WORK REQUEST — Your copy of the entries must be exact, and it must not include the pictures.

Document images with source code
※ ※ ※

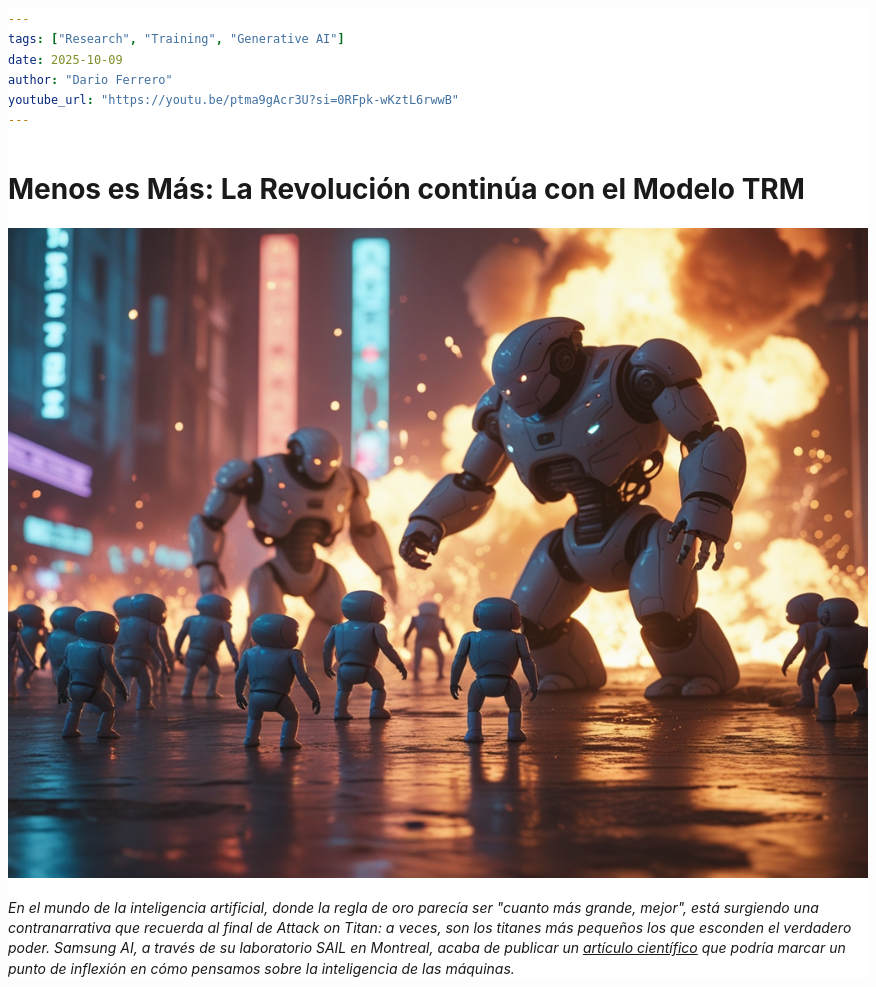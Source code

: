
 ```yaml
---
tags: ["Research", "Training", "Generative AI"]
date: 2025-10-09
author: "Dario Ferrero"
youtube_url: "https://youtu.be/ptma9gAcr3U?si=0RFpk-wKztL6rwwB"
---
```


# Menos es Más: La Revolución continúa con el Modelo TRM
![piccoli-vs-grandi.jpg](piccoli-vs-grandi.jpg)


*En el mundo de la inteligencia artificial, donde la regla de oro parecía ser "cuanto más grande, mejor", está surgiendo una contranarrativa que recuerda al final de *Attack on Titan*: a veces, son los titanes más pequeños los que esconden el verdadero poder. Samsung AI, a través de su laboratorio SAIL en Montreal, acaba de publicar un [artículo científico](https://arxiv.org/html/2510.04871v1) que podría marcar un punto de inflexión en cómo pensamos sobre la inteligencia de las máquinas.*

※ ※ ※

WRITTEN ANSWER —
Source code

:
 ```yaml
---
tags: ["Research", "Training", "Generative AI"]
date: 2025-10-09
author: "Dario Ferrero"
youtube_url: "https://youtu.be/ptma9gAcr3U?si=0RFpk-wKztL6rwwB"
---
```


# Menos es Más: La Revolución continúa con el Modelo TRM
![piccoli-vs-grandi.jpg](piccoli-vs-grandi.jpg)


*En el mundo de la inteligencia artificial, donde la regla de oro parecía ser "cuanto más grande, mejor", está surgiendo una contranarrativa que recuerda al final de *Attack on Titan*: a veces, son los titanes más pequeños los que esconden el verdadero poder. Samsung AI, a través de su laboratorio SAIL en Montreal, acaba de publicar un [artículo científico](https://arxiv.org/html/2510.04871v1) que podría marcar un punto de inflexión en cómo pensamos sobre la inteligencia de las máquinas.*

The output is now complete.